Problem to work on: The answer must consist of each line of the records below that contains the string "hard".

Data excerpts:
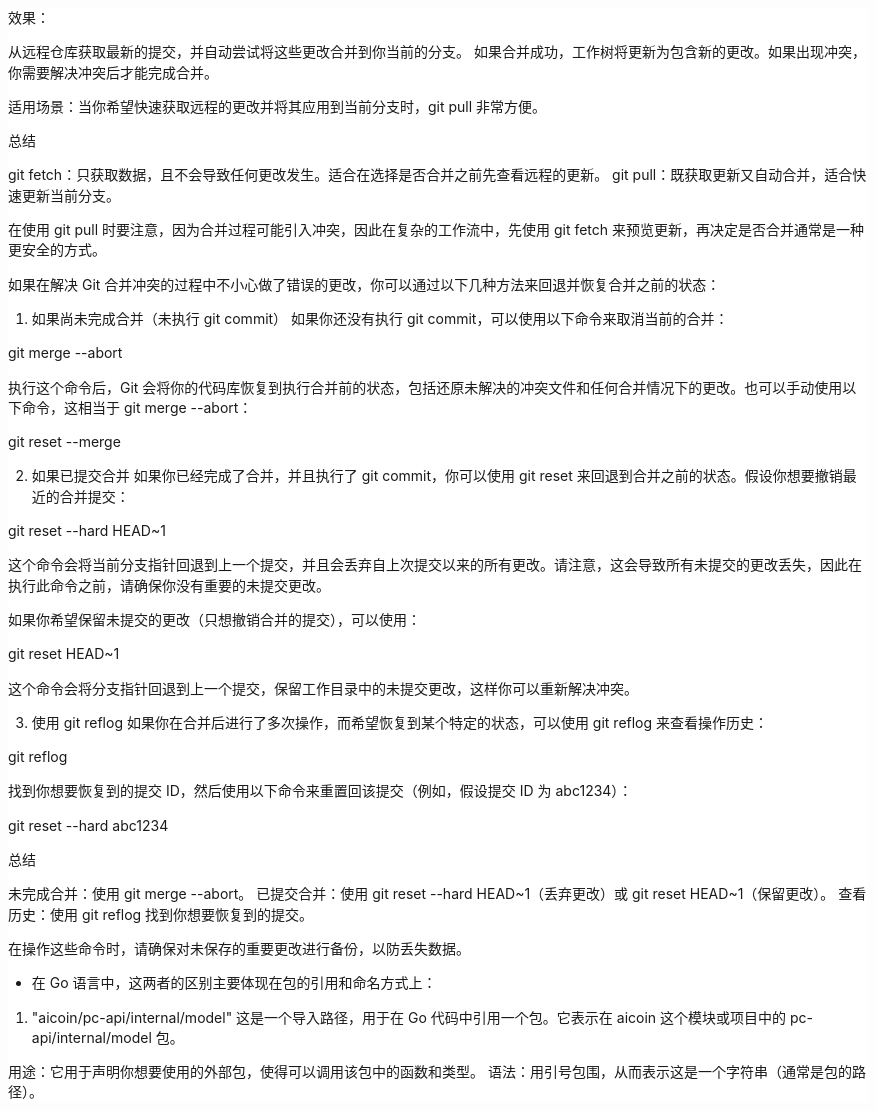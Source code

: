 
效果：

从远程仓库获取最新的提交，并自动尝试将这些更改合并到你当前的分支。
如果合并成功，工作树将更新为包含新的更改。如果出现冲突，你需要解决冲突后才能完成合并。


适用场景：当你希望快速获取远程的更改并将其应用到当前分支时，git pull 非常方便。

总结

git fetch：只获取数据，且不会导致任何更改发生。适合在选择是否合并之前先查看远程的更新。
git pull：既获取更新又自动合并，适合快速更新当前分支。

在使用 git pull 时要注意，因为合并过程可能引入冲突，因此在复杂的工作流中，先使用 git fetch 来预览更新，再决定是否合并通常是一种更安全的方式。


如果在解决 Git 合并冲突的过程中不小心做了错误的更改，你可以通过以下几种方法来回退并恢复合并之前的状态：

1. 如果尚未完成合并（未执行 git commit）
如果你还没有执行 git commit，可以使用以下命令来取消当前的合并：

git merge --abort

执行这个命令后，Git 会将你的代码库恢复到执行合并前的状态，包括还原未解决的冲突文件和任何合并情况下的更改。也可以手动使用以下命令，这相当于 git merge --abort：

git reset --merge

2. 如果已提交合并
如果你已经完成了合并，并且执行了 git commit，你可以使用 git reset 来回退到合并之前的状态。假设你想要撤销最近的合并提交：

git reset --hard HEAD~1

这个命令会将当前分支指针回退到上一个提交，并且会丢弃自上次提交以来的所有更改。请注意，这会导致所有未提交的更改丢失，因此在执行此命令之前，请确保你没有重要的未提交更改。

如果你希望保留未提交的更改（只想撤销合并的提交），可以使用：

git reset HEAD~1

这个命令会将分支指针回退到上一个提交，保留工作目录中的未提交更改，这样你可以重新解决冲突。

3. 使用 git reflog
如果你在合并后进行了多次操作，而希望恢复到某个特定的状态，可以使用 git reflog 来查看操作历史：

git reflog

找到你想要恢复到的提交 ID，然后使用以下命令来重置回该提交（例如，假设提交 ID 为 abc1234）：

git reset --hard abc1234

总结

未完成合并：使用 git merge --abort。
已提交合并：使用 git reset --hard HEAD~1（丢弃更改）或 git reset HEAD~1（保留更改）。
查看历史：使用 git reflog 找到你想要恢复到的提交。

在操作这些命令时，请确保对未保存的重要更改进行备份，以防丢失数据。

- 在 Go 语言中，这两者的区别主要体现在包的引用和命名方式上：

1. "aicoin/pc-api/internal/model"
这是一个导入路径，用于在 Go 代码中引用一个包。它表示在 aicoin 这个模块或项目中的 pc-api/internal/model 包。


用途：它用于声明你想要使用的外部包，使得可以调用该包中的函数和类型。
语法：用引号包围，从而表示这是一个字符串（通常是包的路径）。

Output below:
git reset --hard HEAD~1
git reset --hard abc1234
已提交合并：使用 git reset --hard HEAD~1（丢弃更改）或 git reset HEAD~1（保留更改）。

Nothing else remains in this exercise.